PROBLEM
Exact copies of all the lines below are required.

==================================================

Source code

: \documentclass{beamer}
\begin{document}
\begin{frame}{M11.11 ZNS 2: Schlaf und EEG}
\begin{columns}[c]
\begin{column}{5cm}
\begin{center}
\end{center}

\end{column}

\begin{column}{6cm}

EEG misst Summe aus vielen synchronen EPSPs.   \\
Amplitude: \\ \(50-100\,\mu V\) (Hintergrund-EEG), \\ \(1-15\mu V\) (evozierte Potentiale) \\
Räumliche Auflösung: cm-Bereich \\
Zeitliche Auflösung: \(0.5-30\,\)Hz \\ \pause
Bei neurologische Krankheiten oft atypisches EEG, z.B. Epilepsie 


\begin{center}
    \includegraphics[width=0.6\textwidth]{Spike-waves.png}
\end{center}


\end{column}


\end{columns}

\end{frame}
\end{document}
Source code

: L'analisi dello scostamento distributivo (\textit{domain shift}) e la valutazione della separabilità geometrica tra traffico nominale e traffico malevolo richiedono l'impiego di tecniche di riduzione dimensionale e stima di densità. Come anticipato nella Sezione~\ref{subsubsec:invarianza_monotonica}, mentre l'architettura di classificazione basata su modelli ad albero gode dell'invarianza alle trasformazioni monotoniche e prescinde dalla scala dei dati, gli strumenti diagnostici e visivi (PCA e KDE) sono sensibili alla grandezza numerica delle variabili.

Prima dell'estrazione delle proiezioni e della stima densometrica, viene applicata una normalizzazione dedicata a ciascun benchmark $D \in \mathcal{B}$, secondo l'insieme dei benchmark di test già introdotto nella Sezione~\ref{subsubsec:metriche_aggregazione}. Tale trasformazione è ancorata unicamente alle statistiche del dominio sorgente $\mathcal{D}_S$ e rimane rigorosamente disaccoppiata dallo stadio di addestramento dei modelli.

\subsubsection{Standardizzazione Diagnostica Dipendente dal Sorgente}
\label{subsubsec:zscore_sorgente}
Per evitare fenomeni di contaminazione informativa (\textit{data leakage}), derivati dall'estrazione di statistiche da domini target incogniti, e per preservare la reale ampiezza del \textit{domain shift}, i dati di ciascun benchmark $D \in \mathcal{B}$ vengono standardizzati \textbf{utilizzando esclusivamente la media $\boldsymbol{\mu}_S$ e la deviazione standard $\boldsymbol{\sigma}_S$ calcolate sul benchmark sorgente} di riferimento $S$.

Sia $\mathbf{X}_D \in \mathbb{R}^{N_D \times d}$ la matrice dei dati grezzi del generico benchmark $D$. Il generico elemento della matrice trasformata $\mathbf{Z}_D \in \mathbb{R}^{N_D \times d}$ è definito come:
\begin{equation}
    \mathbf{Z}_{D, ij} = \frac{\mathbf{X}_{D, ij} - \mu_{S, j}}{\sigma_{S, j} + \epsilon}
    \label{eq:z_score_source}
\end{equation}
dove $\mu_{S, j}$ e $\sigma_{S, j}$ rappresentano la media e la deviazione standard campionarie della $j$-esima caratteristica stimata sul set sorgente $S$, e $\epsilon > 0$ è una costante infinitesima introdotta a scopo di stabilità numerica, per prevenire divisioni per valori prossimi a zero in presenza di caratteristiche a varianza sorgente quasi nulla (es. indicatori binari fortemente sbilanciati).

==================================================

EXPECTED ANSWER
Source code

: \documentclass{beamer}
\begin{document}
\begin{frame}{M11.11 ZNS 2: Schlaf und EEG}
\begin{columns}[c]
\begin{column}{5cm}
\begin{center}
\end{center}

\end{column}

\begin{column}{6cm}

EEG misst Summe aus vielen synchronen EPSPs.   \\
Amplitude: \\ \(50-100\,\mu V\) (Hintergrund-EEG), \\ \(1-15\mu V\) (evozierte Potentiale) \\
Räumliche Auflösung: cm-Bereich \\
Zeitliche Auflösung: \(0.5-30\,\)Hz \\ \pause
Bei neurologische Krankheiten oft atypisches EEG, z.B. Epilepsie 


\begin{center}
    \includegraphics[width=0.6\textwidth]{Spike-waves.png}
\end{center}


\end{column}


\end{columns}

\end{frame}
\end{document}
Source code

: L'analisi dello scostamento distributivo (\textit{domain shift}) e la valutazione della separabilità geometrica tra traffico nominale e traffico malevolo richiedono l'impiego di tecniche di riduzione dimensionale e stima di densità. Come anticipato nella Sezione~\ref{subsubsec:invarianza_monotonica}, mentre l'architettura di classificazione basata su modelli ad albero gode dell'invarianza alle trasformazioni monotoniche e prescinde dalla scala dei dati, gli strumenti diagnostici e visivi (PCA e KDE) sono sensibili alla grandezza numerica delle variabili.

Prima dell'estrazione delle proiezioni e della stima densometrica, viene applicata una normalizzazione dedicata a ciascun benchmark $D \in \mathcal{B}$, secondo l'insieme dei benchmark di test già introdotto nella Sezione~\ref{subsubsec:metriche_aggregazione}. Tale trasformazione è ancorata unicamente alle statistiche del dominio sorgente $\mathcal{D}_S$ e rimane rigorosamente disaccoppiata dallo stadio di addestramento dei modelli.

\subsubsection{Standardizzazione Diagnostica Dipendente dal Sorgente}
\label{subsubsec:zscore_sorgente}
Per evitare fenomeni di contaminazione informativa (\textit{data leakage}), derivati dall'estrazione di statistiche da domini target incogniti, e per preservare la reale ampiezza del \textit{domain shift}, i dati di ciascun benchmark $D \in \mathcal{B}$ vengono standardizzati \textbf{utilizzando esclusivamente la media $\boldsymbol{\mu}_S$ e la deviazione standard $\boldsymbol{\sigma}_S$ calcolate sul benchmark sorgente} di riferimento $S$.

Sia $\mathbf{X}_D \in \mathbb{R}^{N_D \times d}$ la matrice dei dati grezzi del generico benchmark $D$. Il generico elemento della matrice trasformata $\mathbf{Z}_D \in \mathbb{R}^{N_D \times d}$ è definito come:
\begin{equation}
    \mathbf{Z}_{D, ij} = \frac{\mathbf{X}_{D, ij} - \mu_{S, j}}{\sigma_{S, j} + \epsilon}
    \label{eq:z_score_source}
\end{equation}
dove $\mu_{S, j}$ e $\sigma_{S, j}$ rappresentano la media e la deviazione standard campionarie della $j$-esima caratteristica stimata sul set sorgente $S$, e $\epsilon > 0$ è una costante infinitesima introdotta a scopo di stabilità numerica, per prevenire divisioni per valori prossimi a zero in presenza di caratteristiche a varianza sorgente quasi nulla (es. indicatori binari fortemente sbilanciati).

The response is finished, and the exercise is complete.